** Exercise aim **
Every entry must be transcribed without alteration.

**** Supplied records ****

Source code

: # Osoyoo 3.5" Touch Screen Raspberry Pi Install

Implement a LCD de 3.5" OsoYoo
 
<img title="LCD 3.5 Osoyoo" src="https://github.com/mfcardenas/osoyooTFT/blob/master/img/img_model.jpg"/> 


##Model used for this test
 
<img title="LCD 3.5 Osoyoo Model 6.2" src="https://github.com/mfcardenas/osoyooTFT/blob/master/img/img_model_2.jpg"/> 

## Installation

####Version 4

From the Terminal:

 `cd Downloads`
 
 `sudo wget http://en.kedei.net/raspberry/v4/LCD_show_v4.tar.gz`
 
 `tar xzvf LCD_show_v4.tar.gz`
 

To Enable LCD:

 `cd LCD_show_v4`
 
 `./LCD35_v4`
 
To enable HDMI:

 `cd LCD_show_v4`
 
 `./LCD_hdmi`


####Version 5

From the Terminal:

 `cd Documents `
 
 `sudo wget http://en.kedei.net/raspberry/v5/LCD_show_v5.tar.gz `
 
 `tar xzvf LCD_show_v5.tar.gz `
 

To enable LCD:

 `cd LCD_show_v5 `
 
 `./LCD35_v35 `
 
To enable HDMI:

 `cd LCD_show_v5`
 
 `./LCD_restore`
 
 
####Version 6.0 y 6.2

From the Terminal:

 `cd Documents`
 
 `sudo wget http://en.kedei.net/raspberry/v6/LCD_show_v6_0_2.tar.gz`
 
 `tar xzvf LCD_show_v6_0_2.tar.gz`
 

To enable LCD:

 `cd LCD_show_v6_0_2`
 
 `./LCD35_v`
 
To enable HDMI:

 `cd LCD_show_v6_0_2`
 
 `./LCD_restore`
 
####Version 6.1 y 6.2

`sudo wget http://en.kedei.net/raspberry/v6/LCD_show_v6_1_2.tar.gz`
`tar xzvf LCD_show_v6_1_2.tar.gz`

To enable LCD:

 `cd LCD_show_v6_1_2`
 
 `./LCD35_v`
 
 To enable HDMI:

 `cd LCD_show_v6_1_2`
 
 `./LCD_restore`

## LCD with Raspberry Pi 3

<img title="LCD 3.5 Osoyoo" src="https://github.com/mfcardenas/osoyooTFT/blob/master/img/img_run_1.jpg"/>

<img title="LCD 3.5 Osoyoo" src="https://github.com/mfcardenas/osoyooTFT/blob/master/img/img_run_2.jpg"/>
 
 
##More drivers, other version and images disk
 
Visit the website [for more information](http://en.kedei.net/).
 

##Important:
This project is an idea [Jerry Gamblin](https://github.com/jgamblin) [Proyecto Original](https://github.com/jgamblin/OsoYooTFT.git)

****

** Response to the task **
Source code

: # Osoyoo 3.5" Touch Screen Raspberry Pi Install

Implement a LCD de 3.5" OsoYoo
 
<img title="LCD 3.5 Osoyoo" src="https://github.com/mfcardenas/osoyooTFT/blob/master/img/img_model.jpg"/> 


##Model used for this test
 
<img title="LCD 3.5 Osoyoo Model 6.2" src="https://github.com/mfcardenas/osoyooTFT/blob/master/img/img_model_2.jpg"/> 

## Installation

####Version 4

From the Terminal:

 `cd Downloads`
 
 `sudo wget http://en.kedei.net/raspberry/v4/LCD_show_v4.tar.gz`
 
 `tar xzvf LCD_show_v4.tar.gz`
 

To Enable LCD:

 `cd LCD_show_v4`
 
 `./LCD35_v4`
 
To enable HDMI:

 `cd LCD_show_v4`
 
 `./LCD_hdmi`


####Version 5

From the Terminal:

 `cd Documents `
 
 `sudo wget http://en.kedei.net/raspberry/v5/LCD_show_v5.tar.gz `
 
 `tar xzvf LCD_show_v5.tar.gz `
 

To enable LCD:

 `cd LCD_show_v5 `
 
 `./LCD35_v35 `
 
To enable HDMI:

 `cd LCD_show_v5`
 
 `./LCD_restore`
 
 
####Version 6.0 y 6.2

From the Terminal:

 `cd Documents`
 
 `sudo wget http://en.kedei.net/raspberry/v6/LCD_show_v6_0_2.tar.gz`
 
 `tar xzvf LCD_show_v6_0_2.tar.gz`
 

To enable LCD:

 `cd LCD_show_v6_0_2`
 
 `./LCD35_v`
 
To enable HDMI:

 `cd LCD_show_v6_0_2`
 
 `./LCD_restore`
 
####Version 6.1 y 6.2

`sudo wget http://en.kedei.net/raspberry/v6/LCD_show_v6_1_2.tar.gz`
`tar xzvf LCD_show_v6_1_2.tar.gz`

To enable LCD:

 `cd LCD_show_v6_1_2`
 
 `./LCD35_v`
 
 To enable HDMI:

 `cd LCD_show_v6_1_2`
 
 `./LCD_restore`

## LCD with Raspberry Pi 3

<img title="LCD 3.5 Osoyoo" src="https://github.com/mfcardenas/osoyooTFT/blob/master/img/img_run_1.jpg"/>

<img title="LCD 3.5 Osoyoo" src="https://github.com/mfcardenas/osoyooTFT/blob/master/img/img_run_2.jpg"/>
 
 
##More drivers, other version and images disk
 
Visit the website [for more information](http://en.kedei.net/).
 

##Important:
This project is an idea [Jerry Gamblin](https://github.com/jgamblin) [Proyecto Original](https://github.com/jgamblin/OsoYooTFT.git)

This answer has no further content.